[Source texts of formatted documents]
▼
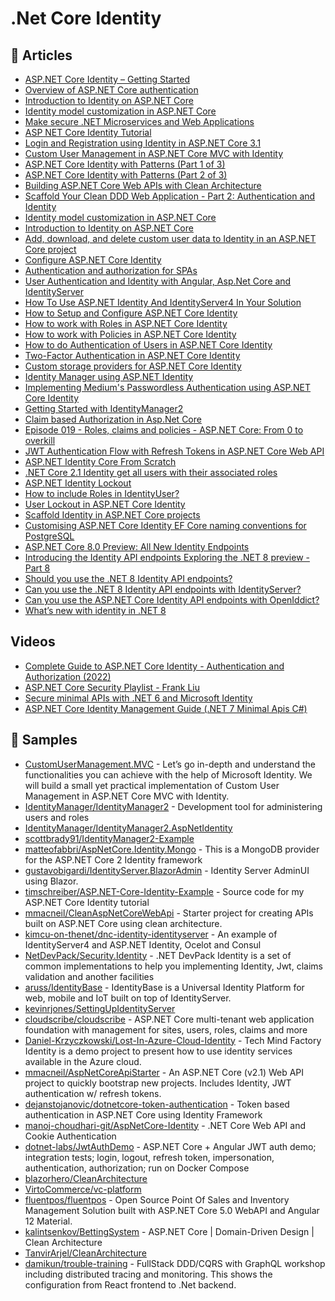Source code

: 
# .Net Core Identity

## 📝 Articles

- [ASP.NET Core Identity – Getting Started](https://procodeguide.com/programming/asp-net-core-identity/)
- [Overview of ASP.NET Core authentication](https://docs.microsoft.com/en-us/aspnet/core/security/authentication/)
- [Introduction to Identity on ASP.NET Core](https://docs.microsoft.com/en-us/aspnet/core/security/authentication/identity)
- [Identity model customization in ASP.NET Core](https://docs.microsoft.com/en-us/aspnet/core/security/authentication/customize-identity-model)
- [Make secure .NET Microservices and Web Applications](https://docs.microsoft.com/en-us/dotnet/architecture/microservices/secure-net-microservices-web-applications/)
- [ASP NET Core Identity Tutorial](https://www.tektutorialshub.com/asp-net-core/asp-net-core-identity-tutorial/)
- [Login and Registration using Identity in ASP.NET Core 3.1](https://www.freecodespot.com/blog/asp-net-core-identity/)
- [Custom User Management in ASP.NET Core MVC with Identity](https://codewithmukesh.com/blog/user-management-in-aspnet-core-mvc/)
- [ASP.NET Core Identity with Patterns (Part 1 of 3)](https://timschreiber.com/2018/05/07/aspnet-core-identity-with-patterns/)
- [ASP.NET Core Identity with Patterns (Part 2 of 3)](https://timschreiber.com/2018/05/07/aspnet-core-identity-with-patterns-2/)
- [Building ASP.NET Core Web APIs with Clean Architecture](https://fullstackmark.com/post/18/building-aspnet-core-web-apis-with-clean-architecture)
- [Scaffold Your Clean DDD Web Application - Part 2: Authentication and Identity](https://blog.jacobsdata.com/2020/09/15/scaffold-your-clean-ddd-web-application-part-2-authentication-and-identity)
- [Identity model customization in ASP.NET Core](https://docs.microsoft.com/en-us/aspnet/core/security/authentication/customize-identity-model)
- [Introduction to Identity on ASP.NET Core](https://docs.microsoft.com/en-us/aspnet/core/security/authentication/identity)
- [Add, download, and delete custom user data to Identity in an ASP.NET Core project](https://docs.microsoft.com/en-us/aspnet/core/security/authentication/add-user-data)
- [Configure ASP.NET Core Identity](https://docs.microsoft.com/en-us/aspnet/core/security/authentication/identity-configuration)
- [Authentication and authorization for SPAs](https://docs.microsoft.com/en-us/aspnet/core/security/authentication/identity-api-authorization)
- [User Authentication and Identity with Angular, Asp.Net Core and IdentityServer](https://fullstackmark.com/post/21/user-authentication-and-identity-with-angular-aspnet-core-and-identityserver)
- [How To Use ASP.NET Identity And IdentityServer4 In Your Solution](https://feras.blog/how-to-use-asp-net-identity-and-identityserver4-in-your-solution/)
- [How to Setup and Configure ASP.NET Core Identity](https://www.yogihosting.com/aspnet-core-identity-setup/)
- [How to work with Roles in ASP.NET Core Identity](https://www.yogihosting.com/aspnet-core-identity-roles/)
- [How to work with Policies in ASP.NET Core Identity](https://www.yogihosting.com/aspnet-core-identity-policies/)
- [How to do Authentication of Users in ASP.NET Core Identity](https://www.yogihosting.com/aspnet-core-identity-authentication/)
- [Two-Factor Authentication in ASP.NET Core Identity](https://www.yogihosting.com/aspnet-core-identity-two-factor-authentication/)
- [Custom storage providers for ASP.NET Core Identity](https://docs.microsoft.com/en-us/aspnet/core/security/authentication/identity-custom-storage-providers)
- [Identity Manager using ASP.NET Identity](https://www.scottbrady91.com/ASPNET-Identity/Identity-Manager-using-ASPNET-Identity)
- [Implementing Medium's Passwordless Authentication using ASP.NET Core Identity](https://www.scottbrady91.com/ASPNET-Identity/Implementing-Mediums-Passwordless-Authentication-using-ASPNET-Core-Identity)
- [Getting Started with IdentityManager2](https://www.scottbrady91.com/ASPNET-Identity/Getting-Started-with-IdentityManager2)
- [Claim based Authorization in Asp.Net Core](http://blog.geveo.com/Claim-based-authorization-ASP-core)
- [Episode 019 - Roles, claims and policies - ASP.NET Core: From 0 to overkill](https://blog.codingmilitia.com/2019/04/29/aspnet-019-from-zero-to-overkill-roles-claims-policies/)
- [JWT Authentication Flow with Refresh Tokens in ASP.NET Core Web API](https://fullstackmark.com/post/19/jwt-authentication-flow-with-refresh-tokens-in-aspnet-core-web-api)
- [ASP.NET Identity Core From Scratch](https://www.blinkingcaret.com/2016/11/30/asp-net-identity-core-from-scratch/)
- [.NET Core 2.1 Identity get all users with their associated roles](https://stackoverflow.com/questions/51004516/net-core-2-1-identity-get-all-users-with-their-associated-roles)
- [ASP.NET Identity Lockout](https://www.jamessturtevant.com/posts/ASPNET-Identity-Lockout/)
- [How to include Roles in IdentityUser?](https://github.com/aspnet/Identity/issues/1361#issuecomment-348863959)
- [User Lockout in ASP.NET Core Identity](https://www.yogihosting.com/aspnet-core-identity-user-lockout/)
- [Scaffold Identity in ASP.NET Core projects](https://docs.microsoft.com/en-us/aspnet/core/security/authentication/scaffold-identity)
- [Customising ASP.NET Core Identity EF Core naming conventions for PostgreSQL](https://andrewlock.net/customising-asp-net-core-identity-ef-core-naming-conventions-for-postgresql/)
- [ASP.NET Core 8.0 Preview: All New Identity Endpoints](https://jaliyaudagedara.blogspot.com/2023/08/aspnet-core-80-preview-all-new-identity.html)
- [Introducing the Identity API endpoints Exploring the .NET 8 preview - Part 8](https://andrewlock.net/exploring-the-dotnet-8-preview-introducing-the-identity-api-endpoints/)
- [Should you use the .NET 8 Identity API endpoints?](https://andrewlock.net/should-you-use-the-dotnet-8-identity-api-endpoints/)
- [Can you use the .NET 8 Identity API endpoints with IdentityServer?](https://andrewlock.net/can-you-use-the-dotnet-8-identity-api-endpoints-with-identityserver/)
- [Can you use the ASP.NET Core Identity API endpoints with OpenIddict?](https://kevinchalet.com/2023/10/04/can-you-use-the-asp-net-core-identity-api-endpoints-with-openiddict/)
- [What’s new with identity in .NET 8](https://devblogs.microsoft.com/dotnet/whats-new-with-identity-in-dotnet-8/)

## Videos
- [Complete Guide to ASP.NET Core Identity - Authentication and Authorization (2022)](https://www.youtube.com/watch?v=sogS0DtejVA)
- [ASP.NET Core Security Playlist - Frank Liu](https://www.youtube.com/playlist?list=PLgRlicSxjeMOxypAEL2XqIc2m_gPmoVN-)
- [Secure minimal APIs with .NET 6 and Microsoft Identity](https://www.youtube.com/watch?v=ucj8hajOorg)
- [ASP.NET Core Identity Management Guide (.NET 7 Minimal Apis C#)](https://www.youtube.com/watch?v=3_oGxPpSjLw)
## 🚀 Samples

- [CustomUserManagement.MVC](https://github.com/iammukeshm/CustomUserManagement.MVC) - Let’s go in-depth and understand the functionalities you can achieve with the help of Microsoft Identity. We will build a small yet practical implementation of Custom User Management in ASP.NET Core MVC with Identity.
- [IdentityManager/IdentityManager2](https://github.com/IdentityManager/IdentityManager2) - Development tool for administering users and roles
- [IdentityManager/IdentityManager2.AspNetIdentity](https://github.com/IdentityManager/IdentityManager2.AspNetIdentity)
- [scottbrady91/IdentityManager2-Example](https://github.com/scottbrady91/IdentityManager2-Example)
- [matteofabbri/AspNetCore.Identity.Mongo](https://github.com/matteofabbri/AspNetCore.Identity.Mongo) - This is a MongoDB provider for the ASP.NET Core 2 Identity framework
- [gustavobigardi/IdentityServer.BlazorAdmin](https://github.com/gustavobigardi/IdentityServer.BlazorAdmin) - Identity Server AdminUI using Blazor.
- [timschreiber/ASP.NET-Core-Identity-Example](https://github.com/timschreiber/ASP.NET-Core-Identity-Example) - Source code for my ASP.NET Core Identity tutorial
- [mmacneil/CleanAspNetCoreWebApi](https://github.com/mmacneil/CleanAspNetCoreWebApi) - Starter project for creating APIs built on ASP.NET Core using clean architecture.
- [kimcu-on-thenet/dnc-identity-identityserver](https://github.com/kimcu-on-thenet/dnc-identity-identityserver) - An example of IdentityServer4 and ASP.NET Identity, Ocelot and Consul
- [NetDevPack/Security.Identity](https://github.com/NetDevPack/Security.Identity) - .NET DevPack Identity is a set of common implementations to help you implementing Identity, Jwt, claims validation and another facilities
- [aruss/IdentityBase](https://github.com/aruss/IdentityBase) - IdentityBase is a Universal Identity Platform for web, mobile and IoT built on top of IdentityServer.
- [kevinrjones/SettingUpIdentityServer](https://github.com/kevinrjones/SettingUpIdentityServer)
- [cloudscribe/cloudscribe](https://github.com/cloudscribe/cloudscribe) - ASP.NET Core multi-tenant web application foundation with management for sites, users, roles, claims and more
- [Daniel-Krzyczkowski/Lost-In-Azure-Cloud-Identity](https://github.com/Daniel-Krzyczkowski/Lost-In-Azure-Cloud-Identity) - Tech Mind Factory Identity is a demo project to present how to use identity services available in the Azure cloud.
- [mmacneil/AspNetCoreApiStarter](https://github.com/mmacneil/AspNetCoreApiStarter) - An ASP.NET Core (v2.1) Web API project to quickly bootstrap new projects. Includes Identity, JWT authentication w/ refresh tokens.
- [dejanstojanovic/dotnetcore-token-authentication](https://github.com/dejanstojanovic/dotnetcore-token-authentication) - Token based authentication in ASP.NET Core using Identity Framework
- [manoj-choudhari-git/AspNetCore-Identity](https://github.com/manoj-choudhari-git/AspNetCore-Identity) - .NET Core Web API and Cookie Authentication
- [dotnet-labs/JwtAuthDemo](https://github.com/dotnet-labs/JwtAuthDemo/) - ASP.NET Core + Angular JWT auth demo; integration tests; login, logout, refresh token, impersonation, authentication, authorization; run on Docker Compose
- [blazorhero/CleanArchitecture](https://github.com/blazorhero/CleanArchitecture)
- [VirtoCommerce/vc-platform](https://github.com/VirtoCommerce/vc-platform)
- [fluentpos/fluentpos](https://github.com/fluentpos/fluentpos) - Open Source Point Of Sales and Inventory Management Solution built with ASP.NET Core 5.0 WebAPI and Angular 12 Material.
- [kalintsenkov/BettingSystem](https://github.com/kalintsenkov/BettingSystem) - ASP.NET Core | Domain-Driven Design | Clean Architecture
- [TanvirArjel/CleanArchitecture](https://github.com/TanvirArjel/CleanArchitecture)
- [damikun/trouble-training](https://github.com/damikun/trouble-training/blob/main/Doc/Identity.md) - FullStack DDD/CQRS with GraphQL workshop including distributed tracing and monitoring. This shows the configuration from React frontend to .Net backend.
▲
• Assignment:
The required answer is the exact run of lines above starting at the line with "- [Getting Started" and ending at the line with "- [Scaffold Identity", with both ends present.

• Answer to the problem:
- [Getting Started with IdentityManager2](https://www.scottbrady91.com/ASPNET-Identity/Getting-Started-with-IdentityManager2)
- [Claim based Authorization in Asp.Net Core](http://blog.geveo.com/Claim-based-authorization-ASP-core)
- [Episode 019 - Roles, claims and policies - ASP.NET Core: From 0 to overkill](https://blog.codingmilitia.com/2019/04/29/aspnet-019-from-zero-to-overkill-roles-claims-policies/)
- [JWT Authentication Flow with Refresh Tokens in ASP.NET Core Web API](https://fullstackmark.com/post/19/jwt-authentication-flow-with-refresh-tokens-in-aspnet-core-web-api)
- [ASP.NET Identity Core From Scratch](https://www.blinkingcaret.com/2016/11/30/asp-net-identity-core-from-scratch/)
- [.NET Core 2.1 Identity get all users with their associated roles](https://stackoverflow.com/questions/51004516/net-core-2-1-identity-get-all-users-with-their-associated-roles)
- [ASP.NET Identity Lockout](https://www.jamessturtevant.com/posts/ASPNET-Identity-Lockout/)
- [How to include Roles in IdentityUser?](https://github.com/aspnet/Identity/issues/1361#issuecomment-348863959)
- [User Lockout in ASP.NET Core Identity](https://www.yogihosting.com/aspnet-core-identity-user-lockout/)
- [Scaffold Identity in ASP.NET Core projects](https://docs.microsoft.com/en-us/aspnet/core/security/authentication/scaffold-identity)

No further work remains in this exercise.